2023-24: Not offered
Other years: Offered in Fall 2009, Fall 2010

Mellon Seminar

16 Numbers Rule the World.


"Numbers rule the world," many scholars agree. That is, they have become “the dominant form of acceptable evidence in most areas of public life.” We will examine these claims and their implications by asking several questions:  How did numbers come to rule?  What kinds of numbers?  Where do numbers rule and where don't they?  What differences do they make?   How are the numbers and scientific claims we encounter created?  How do they change as they travel from their original scientific context into everyday life? Ultimately, we seek to improve our ability to understand and evaluate the numbers and related scientific claims we encounter by seeing them as human creations, not just as "nuggets of objective fact." 

Limited to 15 students.  Spring semester.  Professor Himmelstein

2023-24: Not offered
Other years: Offered in Spring 2010, Spring 2011

Pick Colloquium

05 Seminar on Fisheries

The dependency of many countries on marine organisms for food has resulted in severe population declines in cod, bluefin tuna, swordfish, and abalone, as well as numerous other marine organisms. In this seminar we will examine the sociological, political, and economic impacts of global depletion of fisheries. Questions addressed are: What is the scope of extinctions or potential extinctions due to over-harvesting of marine organisms? How are fisheries managed, and are some approaches to harvesting better than others? How do fisheries extinctions affect the society and economy of various countries, and ecosystem stabililty? How do cultural traditions of fishermen influence attempts to manage fisheries? Does aquaculture offer a sustainable alternative to overfishing the seas, and what is aquaculture’s impact on ecosystem stability? Three class hours per week.

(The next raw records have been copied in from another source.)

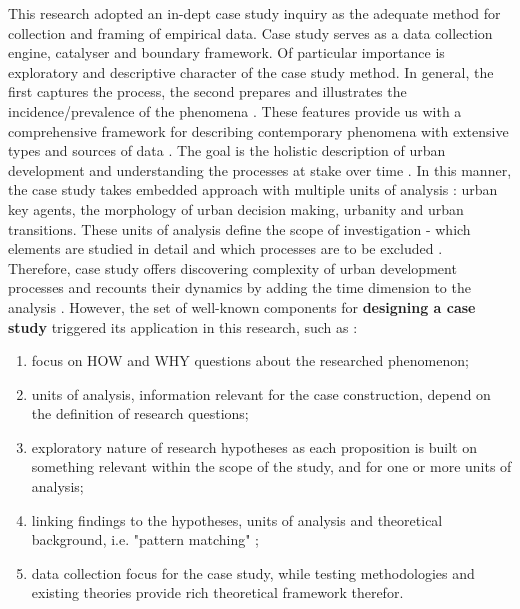 \documentclass[11pt]{report}
\begin{document}
This research adopted an in-dept case study inquiry as the adequate method for collection and framing of empirical data. Case study serves as a data collection engine, catalyser and boundary framework. Of particular importance is exploratory and descriptive character of the case study method. In general, the first captures the process, the second prepares and illustrates the incidence/prevalence of the phenomena . These features provide us with a comprehensive framework for describing contemporary phenomena with extensive types and sources of data . The goal is the holistic description of urban development and understanding the processes at stake over time . In this manner, the case study takes embedded approach with multiple units of analysis : urban key agents, the morphology of urban decision making, urbanity and urban transitions. These units of analysis define the scope of investigation - which elements are studied in detail and which processes are to be excluded .
\\
Therefore, case study offers discovering complexity of urban development processes and recounts their dynamics by adding the time dimension to the analysis . However, the set of well-known components for \textbf{designing a case study} triggered its application in this research, such as :
\begin{enumerate}
\item focus on HOW and WHY questions about the researched phenomenon;
\item units of analysis, information relevant for the case construction, depend on the definition of research questions;
\item exploratory nature of research hypotheses as each proposition is built on something relevant within the scope of the study, and for one or more units of analysis;
\item linking findings to the hypotheses, units of analysis and theoretical background, i.e. "pattern matching" ;
\item data collection focus for the case study, while testing methodologies and existing theories provide rich theoretical framework therefor.
\end{enumerate}
\end{document}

Requisite: Environmental Studies 12, Biology 23, or consent of the instructors. Not open to first-year students. Omitted 2010-11. Professors Temeles and Dizard.

2023-24: Not offered
Other years: Offered in Spring 2009, Spring 2013, Spring 2021

08 Conservation Biology and the Reconstruction of Nature

In the waning decades of both the nineteenth and twentieth centuries, biologists struggled with one another and with the public over how to regard-and whether to regard at all-our nation’s biotic patrimony. In the early twentieth century, the struggle was distilled into two choices: preservation or conservation. Conservation became the dominant expression of environmental policy. By the end of the twentieth century, however, it became clear that environmental policies were failing. Reflecting this, a number of prominent biologists and ecologists created a new subfield of biology, conservation biology, devoted to addressing what they see as a looming biodiversity crisis. A corollary of this emergent concern quickly emerged: we need to return key ecosystems to an approximation of what they were before humans intruded. In this colloquium, we will explore the interaction between biologists and the general public. In particular, we will critically examine the policies and projects that have recently been promoted by prominent conservation biologists. We will pay particular attention to proposals for large scale “rewilding” of North America (e.g., the proposal to return the Western Plains to a “Buffalo Commons”).

Not open to first-year students. Omitted 2010-11. Professor Dizard.